Rethinking the National Library

Preserving a record of US life, achievement, and history in a digital world

November 1, 2016

Bernard F. Reilly Jr.

The recent appointment of Carla Hayden as Librarian of Congress makes this a good time to reconsider the library’s role in the life of the nation and confront the problems caused by years of stasis at this revered national institution. During the most transformative decades in the history of information since Gutenberg, the Library of Congress (LC)—like other national libraries—was outpaced by the lightning developments in digital technology and now finds itself dwarfed by information behemoths like Amazon, Bloomberg, and Google and struggling to remain relevant.

The end of the James H. Billington era has prompted an outpouring of advice from scholars and pundits on a new agenda for LC, from mass digitization of the library’s book collections and wholesale archiving of websites to relaxing copyright restrictions. Yet many of these prescriptions align poorly with the realities of the digital present and are based on outdated notions of what libraries do. At a time when much of the basic infrastructure of knowledge has been privatized, greater aspirations for the national library are in order. Present circumstances call for a radical renegotiation of the role of the national library in a democratic society.

The dubious wisdom of digitizing the past

One idea put forward—mass digitization of the library’s collections—made sense before the arrival of Amazon and Google Books, when information was not ubiquitous. In fact, two decades ago the library did create the vast American Memory digital library, making terabytes of books, manuscripts, photographs, newspapers, and films available online. American Memory became a model for national libraries at the time and is regularly mined by educators, researchers, and ordinary citizens.

But today such an effort would be—to paraphrase hockey great Wayne Gretzky—skating to where the puck was, rather than where it is going to be. Since digital publishing is relatively inexpensive, adding more to the oceans of free content would accomplish little. Practical obstacles like author and publisher copyrights also stand in the way. The National Library of the Netherlands, after spending more than $200 million to digitize its collection of historic broadcasts, found itself in a quagmire of rights issues that prevented its putting more than a small fraction of the new digital corpus online. Other complexities surround opening up sensitive materials such as the papers of former secretaries of state and recent Supreme Court justices.
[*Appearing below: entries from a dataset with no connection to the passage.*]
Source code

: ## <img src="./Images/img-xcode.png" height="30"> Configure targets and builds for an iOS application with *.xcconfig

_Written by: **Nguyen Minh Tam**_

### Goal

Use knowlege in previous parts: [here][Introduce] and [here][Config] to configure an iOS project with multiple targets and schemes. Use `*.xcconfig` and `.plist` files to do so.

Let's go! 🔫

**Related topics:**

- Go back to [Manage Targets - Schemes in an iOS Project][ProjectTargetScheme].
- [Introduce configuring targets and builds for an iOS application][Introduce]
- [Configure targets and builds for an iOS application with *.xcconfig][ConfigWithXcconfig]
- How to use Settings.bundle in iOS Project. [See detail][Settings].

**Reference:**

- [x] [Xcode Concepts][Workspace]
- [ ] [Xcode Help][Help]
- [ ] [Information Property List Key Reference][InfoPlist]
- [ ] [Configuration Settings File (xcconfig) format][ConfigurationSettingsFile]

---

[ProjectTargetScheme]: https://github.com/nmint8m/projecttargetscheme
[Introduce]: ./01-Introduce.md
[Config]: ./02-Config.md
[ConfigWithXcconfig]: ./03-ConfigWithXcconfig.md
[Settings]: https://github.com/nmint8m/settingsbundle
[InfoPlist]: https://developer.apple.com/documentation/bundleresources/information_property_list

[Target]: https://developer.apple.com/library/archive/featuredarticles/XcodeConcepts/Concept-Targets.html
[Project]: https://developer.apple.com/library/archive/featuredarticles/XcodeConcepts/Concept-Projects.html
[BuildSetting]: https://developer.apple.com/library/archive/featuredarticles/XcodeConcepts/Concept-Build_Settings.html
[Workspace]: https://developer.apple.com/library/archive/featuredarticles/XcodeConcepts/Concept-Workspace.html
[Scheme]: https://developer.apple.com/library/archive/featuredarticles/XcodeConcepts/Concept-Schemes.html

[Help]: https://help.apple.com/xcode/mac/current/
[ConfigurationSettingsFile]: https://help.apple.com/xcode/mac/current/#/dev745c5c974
Relaxing copyright or, as has been suggested, encouraging authors to relinquish protections on their intellectual property would enable LC to expose more of its holdings on the web but would also raise economic and political issues. As Hayden pointed out in her April Senate hearing, the interests of the creative community have already been harmed by exploitative business models in the technology sector. Should writers, musicians, photographers, and other content creators be expected to relinquish even more revenue and creative control?

At a time when much of the basic infrastructure of knowledge has been privatized, greater aspirations for the national library are in order.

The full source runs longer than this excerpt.